Fenster aus Holz sind in den verschiedensten Ausführungen seit langem bekannt und gebräuchlich. Sie
bestehen aus einem Fensterrahmen, der fest in eine Gebäudeöffnung eingebaut ist. Daran sind ein oder
mehrere Flügel beweglich befestigt, wobei sie um eine vertikale und/oder horizontale Achse verschwenkbar
sind. Es sind auch Fenster bekannt, bei denen der Flügel im wesentlichen parallel zur Fensterebene
verschiebbar ist.
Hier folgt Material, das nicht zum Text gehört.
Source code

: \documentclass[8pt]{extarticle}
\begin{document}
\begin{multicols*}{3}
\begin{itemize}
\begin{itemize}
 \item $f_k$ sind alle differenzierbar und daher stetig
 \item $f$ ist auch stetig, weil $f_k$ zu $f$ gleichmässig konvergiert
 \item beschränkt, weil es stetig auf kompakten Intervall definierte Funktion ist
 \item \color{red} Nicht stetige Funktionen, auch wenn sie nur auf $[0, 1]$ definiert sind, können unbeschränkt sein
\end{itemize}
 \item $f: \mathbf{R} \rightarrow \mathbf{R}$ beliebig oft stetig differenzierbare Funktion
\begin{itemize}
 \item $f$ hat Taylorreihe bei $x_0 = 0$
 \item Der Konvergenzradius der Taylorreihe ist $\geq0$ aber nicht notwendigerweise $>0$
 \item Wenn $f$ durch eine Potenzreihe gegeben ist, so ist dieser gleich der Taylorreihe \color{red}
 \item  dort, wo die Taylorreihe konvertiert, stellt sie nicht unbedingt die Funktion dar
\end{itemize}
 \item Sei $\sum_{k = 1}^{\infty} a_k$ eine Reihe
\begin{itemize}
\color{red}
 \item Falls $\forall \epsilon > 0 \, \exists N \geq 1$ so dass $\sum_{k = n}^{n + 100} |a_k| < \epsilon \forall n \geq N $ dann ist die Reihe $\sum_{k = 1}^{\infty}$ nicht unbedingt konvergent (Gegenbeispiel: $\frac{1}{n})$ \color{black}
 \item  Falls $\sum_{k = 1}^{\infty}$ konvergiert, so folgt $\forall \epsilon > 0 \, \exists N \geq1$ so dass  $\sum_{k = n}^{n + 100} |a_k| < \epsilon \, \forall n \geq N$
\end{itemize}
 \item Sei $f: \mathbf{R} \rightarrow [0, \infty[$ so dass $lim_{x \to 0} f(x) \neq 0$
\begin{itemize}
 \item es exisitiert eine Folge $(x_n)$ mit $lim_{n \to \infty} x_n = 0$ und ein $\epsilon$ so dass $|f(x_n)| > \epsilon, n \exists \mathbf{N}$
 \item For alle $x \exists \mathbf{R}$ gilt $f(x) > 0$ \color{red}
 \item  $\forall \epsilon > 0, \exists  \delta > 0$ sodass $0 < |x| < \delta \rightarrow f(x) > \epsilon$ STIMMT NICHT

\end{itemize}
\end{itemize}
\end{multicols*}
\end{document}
Rahmen und Flügel sind üblicherweise aus je vier Holzprofilen zusammengesetzt,
die vertikal oder horizontal verlaufen und in den Ecken starr miteinander verbunden sind, wobei
sie u. a. aus Vollholz oder miteinander verklebten Holzschichten, sog. Verbundholz, bestehen.
Der Flügel weist eine Verglasung auf, die aus einer oder mehreren, parallelen und beabstandeten Glasscheiben
bestehen, die im allgemeinen unlösbar am Flügel befestigt sind. Diese Holzfenster werden bevorzugt
in Wohnungen eingebaut, da sie, von Außen und von Innen, ein ansprechendes optisches Erscheinungsbild
bieten, und aufgrund ihrer bauphysikalischen Eigenschaften tragen sie in geeigneter Ausführung
zu einem guten Raumklima bei, da sie einen
Austausch von Luft zwischen dem Innenraum und der Umgebung erlauben.
Der Nachteil der bisher bekannten Holzfenster besteht darin, daß Holz ein nicht dauerhaft witterungsbeständiger
Werkstoff ist, und das Holzfenster in regelmäßigen Abständen, zumindest auf der der
Witterung ausgesetzten Außenseite, nachbehandelt oder ausgebessert werden muß, d. h. z. B. abgeschliffen
und neu lackiert werden. Bei mangelhafter Pflege kann ein Holzfenster durch den natürlichen
Zerfall bereits nach wenigen Jahren undicht und morsch werden. Es sind zwar Fenster bekannt, die
aus Holz angefertigt sind und auf der Außenseite mit Blenden aus witterungsbeständigem Aluminium
oder Kunststoff versehen sind, was jedoch zu optischen Beeinträchtigungen führt und das Raumklima
negativ beeinflußt, da diese Werkstoffe die natürliche Zirkulation der Luft unterbinden.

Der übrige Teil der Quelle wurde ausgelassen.